Recorded data:
________________
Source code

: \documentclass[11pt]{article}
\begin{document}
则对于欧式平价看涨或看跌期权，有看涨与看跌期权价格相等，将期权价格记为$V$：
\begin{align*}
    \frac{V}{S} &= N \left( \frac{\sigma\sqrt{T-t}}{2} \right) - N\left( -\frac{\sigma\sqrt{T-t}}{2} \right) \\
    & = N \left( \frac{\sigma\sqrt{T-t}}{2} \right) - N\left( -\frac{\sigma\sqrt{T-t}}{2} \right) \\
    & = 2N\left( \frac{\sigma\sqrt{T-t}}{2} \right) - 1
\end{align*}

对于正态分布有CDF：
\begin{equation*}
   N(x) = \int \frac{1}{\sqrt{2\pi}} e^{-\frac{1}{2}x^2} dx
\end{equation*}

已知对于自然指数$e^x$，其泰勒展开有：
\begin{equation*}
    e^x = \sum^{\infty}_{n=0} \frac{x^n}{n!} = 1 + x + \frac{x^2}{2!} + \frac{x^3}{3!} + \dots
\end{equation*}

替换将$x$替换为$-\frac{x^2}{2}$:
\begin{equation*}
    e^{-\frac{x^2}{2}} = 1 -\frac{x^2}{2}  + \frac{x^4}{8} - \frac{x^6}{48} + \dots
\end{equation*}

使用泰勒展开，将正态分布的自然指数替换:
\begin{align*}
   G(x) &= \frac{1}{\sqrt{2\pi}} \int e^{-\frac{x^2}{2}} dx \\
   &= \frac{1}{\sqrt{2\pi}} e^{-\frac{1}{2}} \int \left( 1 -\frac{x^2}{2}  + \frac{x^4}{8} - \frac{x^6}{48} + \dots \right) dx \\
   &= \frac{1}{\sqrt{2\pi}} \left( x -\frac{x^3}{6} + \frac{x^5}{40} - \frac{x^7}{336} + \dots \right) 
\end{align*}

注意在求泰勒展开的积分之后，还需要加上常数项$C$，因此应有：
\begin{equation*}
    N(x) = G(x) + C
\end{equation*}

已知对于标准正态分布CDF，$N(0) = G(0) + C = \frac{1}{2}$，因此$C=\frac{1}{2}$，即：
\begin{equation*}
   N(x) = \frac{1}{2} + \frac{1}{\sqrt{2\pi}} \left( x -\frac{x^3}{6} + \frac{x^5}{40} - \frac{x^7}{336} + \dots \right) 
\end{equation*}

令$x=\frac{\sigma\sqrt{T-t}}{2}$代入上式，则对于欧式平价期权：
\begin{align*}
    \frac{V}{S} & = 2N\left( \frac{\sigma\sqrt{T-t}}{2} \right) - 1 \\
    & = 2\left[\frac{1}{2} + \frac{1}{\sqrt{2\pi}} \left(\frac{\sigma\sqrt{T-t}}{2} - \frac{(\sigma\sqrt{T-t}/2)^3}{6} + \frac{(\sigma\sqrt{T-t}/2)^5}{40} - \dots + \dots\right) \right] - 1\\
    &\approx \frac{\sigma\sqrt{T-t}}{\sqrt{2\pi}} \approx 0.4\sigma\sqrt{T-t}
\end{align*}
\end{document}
________________
__PROBLEM REQUIREMENTS__. Return each line from the entries above that includes "sigma".

__YOUR RESPONSE__.
    \frac{V}{S} &= N \left( \frac{\sigma\sqrt{T-t}}{2} \right) - N\left( -\frac{\sigma\sqrt{T-t}}{2} \right) \\
    & = N \left( \frac{\sigma\sqrt{T-t}}{2} \right) - N\left( -\frac{\sigma\sqrt{T-t}}{2} \right) \\
    & = 2N\left( \frac{\sigma\sqrt{T-t}}{2} \right) - 1
令$x=\frac{\sigma\sqrt{T-t}}{2}$代入上式，则对于欧式平价期权：
    \frac{V}{S} & = 2N\left( \frac{\sigma\sqrt{T-t}}{2} \right) - 1 \\
    & = 2\left[\frac{1}{2} + \frac{1}{\sqrt{2\pi}} \left(\frac{\sigma\sqrt{T-t}}{2} - \frac{(\sigma\sqrt{T-t}/2)^3}{6} + \frac{(\sigma\sqrt{T-t}/2)^5}{40} - \dots + \dots\right) \right] - 1\\
    &\approx \frac{\sigma\sqrt{T-t}}{\sqrt{2\pi}} \approx 0.4\sigma\sqrt{T-t}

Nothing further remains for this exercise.